Much of the early public comment during a City Council work session regarding retail pot sales leaned heavily against bringing the industry to the town at the foot of Pikes Peak, although discussions were still underway after 10 p.m. More than a dozen people who spoke in the first half-hour of the controversial discussion were either adamantly against retail pot sales or simply want the town's delay in deciding to be extended.
"We need a grace period," said Ann Rodgers, who lives on Crystal Hills Boulevard. "This is the most culturally, history-making decision in our little town."
Said Kari Kilroy, who lives on Ruxton Avenue: "I never dreamed I would be begging my public officials to not let drugs in my town."
Two of the commenters who opposed retail pot stores even asked those who agreed with them in the crowd of about 200 people to stand up. More than half of the standing-room-only group rose to its feet and cheered loudly.
The tone was very different from a similar work session held in early August. At that meeting, the speakers were virtually split down the middle in their opinions on the subject. By mid-August, council voted to delay its decision until the end of 2013.

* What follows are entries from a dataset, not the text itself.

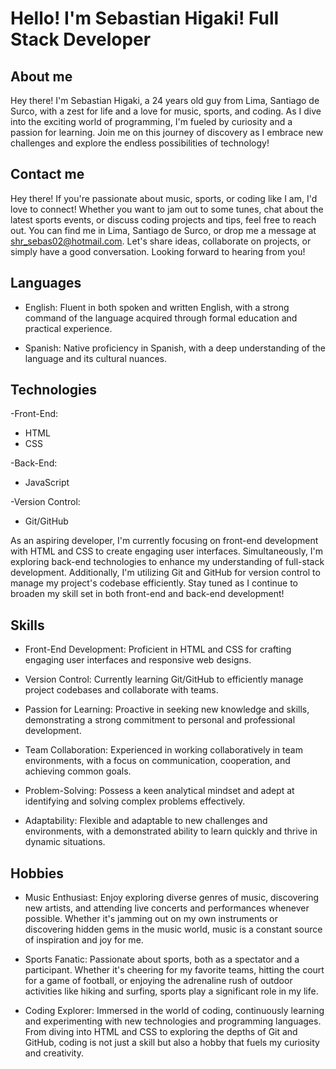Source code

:# Hello! I'm Sebastian Higaki! Full Stack Developer

## About me
Hey there! I'm Sebastian Higaki, a 24 years old guy from Lima, Santiago de Surco, with a zest for life and a love for music, sports, and coding. As I dive into the exciting world of programming, I'm fueled by curiosity and a passion for learning. Join me on this journey of discovery as I embrace new challenges and explore the endless possibilities of technology!

## Contact me
Hey there! If you're passionate about music, sports, or coding like I am, I'd love to connect! Whether you want to jam out to some tunes, chat about the latest sports events, or discuss coding projects and tips, feel free to reach out.
You can find me in Lima, Santiago de Surco, or drop me a message at shr_sebas02@hotmail.com. Let's share ideas, collaborate on projects, or simply have a good conversation. Looking forward to hearing from you!

## Languages
- English: Fluent in both spoken and written English, with a strong command of the language acquired through formal education and practical experience.

- Spanish: Native proficiency in Spanish, with a deep understanding of the language and its cultural nuances.

## Technologies
-Front-End:

- HTML
- CSS

-Back-End:

- JavaScript
  

-Version Control:

- Git/GitHub

As an aspiring developer, I'm currently focusing on front-end development with HTML and CSS to create engaging user interfaces. Simultaneously, I'm exploring back-end technologies to enhance my understanding of full-stack development. Additionally, I'm utilizing Git and GitHub for version control to manage my project's codebase efficiently.
Stay tuned as I continue to broaden my skill set in both front-end and back-end development!

## Skills
- Front-End Development: Proficient in HTML and CSS for crafting engaging user interfaces and responsive web designs.

- Version Control: Currently learning Git/GitHub to efficiently manage project codebases and collaborate with teams.

- Passion for Learning: Proactive in seeking new knowledge and skills, demonstrating a strong commitment to personal and professional development.

- Team Collaboration: Experienced in working collaboratively in team environments, with a focus on communication, cooperation, and achieving common goals.

- Problem-Solving: Possess a keen analytical mindset and adept at identifying and solving complex problems effectively.

- Adaptability: Flexible and adaptable to new challenges and environments, with a demonstrated ability to learn quickly and thrive in dynamic situations.

## Hobbies
- Music Enthusiast: Enjoy exploring diverse genres of music, discovering new artists, and attending live concerts and performances whenever possible. Whether it's jamming out on my own instruments or discovering hidden gems in the music world, music is a constant source of inspiration and joy for me.

- Sports Fanatic: Passionate about sports, both as a spectator and a participant. Whether it's cheering for my favorite teams, hitting the court for a game of football, or enjoying the adrenaline rush of outdoor activities like hiking and surfing, sports play a significant role in my life.

- Coding Explorer: Immersed in the world of coding, continuously learning and experimenting with new technologies and programming languages. From diving into HTML and CSS to exploring the depths of Git and GitHub, coding is not just a skill but also a hobby that fuels my curiosity and creativity.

A couple of supporters for what Manitou officials have called Retail Marijuana Enterprise spoke in the first 30 minutes of comments that began shortly before 9 p.m.
"I don't see any problem with people smoking pot," said Michael Burgess, who added that he felt outnumbered.
Burgess and Sally Fitzgerald agreed children should not have access to marijuana, but said pot revenues would be good for Manitou.
The meeting came a week after Manitou residents voted in favor of taxing retail pot sales if approved.
Mayor Marc Snyder said council has a lot to iron out before a formal vote will be cast regarding recreation marijuana sales. The mayor stressed that Manitou Springs officials need to establish solid procedures and regulations for licensing and taxation before any official decision is made.
The only other El Paso County town considering the industry is Palmer Lake, which will take the issue to the polls in its April election.
Denver and some other cities to the north, along with Pueblo County to the south, have already decided to allow retail recreational marijuana stores.